Rise of Inspectron: Automated Black-box Auditing of Cross-platform Electron Apps


Mir Masood Ali, Mohammad Ghasemisharif, Chris Kanich, and Jason Polakis, University of Illinois Chicago


Browser-based cross-platform applications have become increasingly popular as they allow software vendors to sidestep two major issues in the app ecosystem. First, web apps can be impacted by the performance deterioration affecting browsers, as the continuous adoption of diverse and complex features has led to bloating. Second, re-developing or porting apps to different operating systems and execution environments is a costly, error-prone process. Instead, frameworks like Electron allow the creation of standalone apps for different platforms using JavaScript code (e.g., reused from an existing web app) and by incorporating a stripped down and configurable browser engine. Despite the aforementioned advantages, these apps face significant security and privacy threats that are either non-applicable to traditional web apps (due to the lack of access to certain system-facing APIs) or ineffective against them (due to countermeasures already baked into browsers).
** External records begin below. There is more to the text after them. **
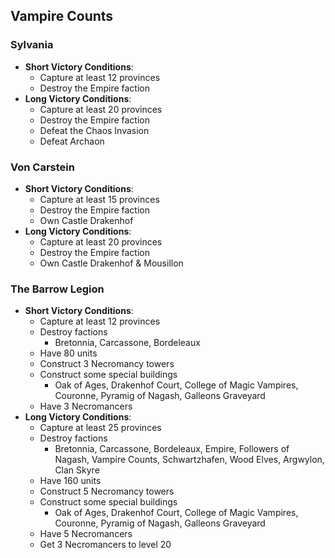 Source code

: ## Vampire Counts

### Sylvania

* **Short Victory Conditions**:
	* Capture at least 12 provinces
	* Destroy the Empire faction
* **Long Victory Conditions**:
	* Capture at least 20 provinces
	* Destroy the Empire faction
    * Defeat the Chaos Invasion
    * Defeat Archaon

### Von Carstein

* **Short Victory Conditions**:
	* Capture at least 15 provinces
	* Destroy the Empire faction
	* Own Castle Drakenhof
* **Long Victory Conditions**:
	* Capture at least 20 provinces
	* Destroy the Empire faction
	* Own Castle Drakenhof & Mousillon

### The Barrow Legion

* **Short Victory Conditions**:
	* Capture at least 12 provinces
	* Destroy factions
	    * Bretonnia, Carcassone, Bordeleaux
    * Have 80 units
    * Construct 3 Necromancy towers
    * Construct some special buildings
        * Oak of Ages, Drakenhof Court, College of Magic Vampires, Couronne, Pyramig of Nagash, Galleons Graveyard
    * Have 3 Necromancers
* **Long Victory Conditions**:
	* Capture at least 25 provinces
	* Destroy factions
	    * Bretonnia, Carcassone, Bordeleaux, Empire, Followers of Nagash, Vampire Counts, Schwartzhafen, Wood Elves, 
	    Argwylon, Clan Skyre
    * Have 160 units
    * Construct 5 Necromancy towers
    * Construct some special buildings
        * Oak of Ages, Drakenhof Court, College of Magic Vampires, Couronne, Pyramig of Nagash, Galleons Graveyard
    * Have 5 Necromancers
    * Get 3 Necromancers to level 20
In this paper we present Inspectron, an automated dynamic analysis framework that audits packaged Electron apps for potential security vulnerabilities stemming from developers' deviation from recommended security practices. Our study reveals a multitude of insecure practices and problematic trends in the Electron app ecosystem, highlighting the gap filled by Inspectron as it provides extensive and comprehensive auditing capabilities for developers and researchers.